What is needed here is an exact repetition of the records below, beginning at the line that has "프로그래밍을 전혀 몰라도" and stopping after the line that has "마지막으로, 웹 사이트".
** Opening Exercise input block **
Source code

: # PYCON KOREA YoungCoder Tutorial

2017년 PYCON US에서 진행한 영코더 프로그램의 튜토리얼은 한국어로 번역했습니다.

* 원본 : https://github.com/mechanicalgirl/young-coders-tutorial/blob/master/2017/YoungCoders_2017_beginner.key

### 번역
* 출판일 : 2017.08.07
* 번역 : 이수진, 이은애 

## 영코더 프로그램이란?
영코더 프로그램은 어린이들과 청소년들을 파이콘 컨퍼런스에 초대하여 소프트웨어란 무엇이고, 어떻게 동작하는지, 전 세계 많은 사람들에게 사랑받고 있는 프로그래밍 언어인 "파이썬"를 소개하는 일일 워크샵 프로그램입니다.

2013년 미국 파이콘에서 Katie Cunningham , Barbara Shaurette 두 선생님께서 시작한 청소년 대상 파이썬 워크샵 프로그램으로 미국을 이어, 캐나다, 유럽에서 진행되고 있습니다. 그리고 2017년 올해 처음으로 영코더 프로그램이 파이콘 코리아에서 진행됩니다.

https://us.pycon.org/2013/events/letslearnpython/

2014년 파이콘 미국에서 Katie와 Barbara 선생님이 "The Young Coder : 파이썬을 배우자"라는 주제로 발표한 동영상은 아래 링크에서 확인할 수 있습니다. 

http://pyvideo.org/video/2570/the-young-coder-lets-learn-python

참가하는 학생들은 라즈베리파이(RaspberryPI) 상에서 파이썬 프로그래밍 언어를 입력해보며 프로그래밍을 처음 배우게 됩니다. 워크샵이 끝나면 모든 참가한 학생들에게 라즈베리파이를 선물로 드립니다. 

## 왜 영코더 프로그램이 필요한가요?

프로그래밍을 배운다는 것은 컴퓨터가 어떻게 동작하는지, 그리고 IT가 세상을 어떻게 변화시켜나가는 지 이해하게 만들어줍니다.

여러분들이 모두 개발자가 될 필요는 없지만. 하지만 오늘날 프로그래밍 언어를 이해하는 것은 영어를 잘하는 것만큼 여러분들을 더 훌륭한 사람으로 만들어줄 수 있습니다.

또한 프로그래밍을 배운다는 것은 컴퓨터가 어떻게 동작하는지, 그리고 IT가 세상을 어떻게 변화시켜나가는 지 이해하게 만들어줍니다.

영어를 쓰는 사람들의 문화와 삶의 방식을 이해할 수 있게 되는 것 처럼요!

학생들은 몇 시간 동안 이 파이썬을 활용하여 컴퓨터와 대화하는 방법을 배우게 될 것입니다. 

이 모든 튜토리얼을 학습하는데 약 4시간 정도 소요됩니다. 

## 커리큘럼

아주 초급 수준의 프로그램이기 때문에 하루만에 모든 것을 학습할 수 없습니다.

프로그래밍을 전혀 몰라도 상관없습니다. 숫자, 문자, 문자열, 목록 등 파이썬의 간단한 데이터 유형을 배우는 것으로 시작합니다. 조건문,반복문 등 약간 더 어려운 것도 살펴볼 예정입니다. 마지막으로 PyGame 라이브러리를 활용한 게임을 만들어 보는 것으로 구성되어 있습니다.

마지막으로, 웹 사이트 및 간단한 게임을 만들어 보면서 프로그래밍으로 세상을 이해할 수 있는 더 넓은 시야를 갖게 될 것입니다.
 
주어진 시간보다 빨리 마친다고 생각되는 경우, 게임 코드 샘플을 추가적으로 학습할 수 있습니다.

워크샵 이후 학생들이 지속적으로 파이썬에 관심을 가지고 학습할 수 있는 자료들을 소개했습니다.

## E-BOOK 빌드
** Closing Exercise input block **
Response area:
프로그래밍을 전혀 몰라도 상관없습니다. 숫자, 문자, 문자열, 목록 등 파이썬의 간단한 데이터 유형을 배우는 것으로 시작합니다. 조건문,반복문 등 약간 더 어려운 것도 살펴볼 예정입니다. 마지막으로 PyGame 라이브러리를 활용한 게임을 만들어 보는 것으로 구성되어 있습니다.

마지막으로, 웹 사이트 및 간단한 게임을 만들어 보면서 프로그래밍으로 세상을 이해할 수 있는 더 넓은 시야를 갖게 될 것입니다.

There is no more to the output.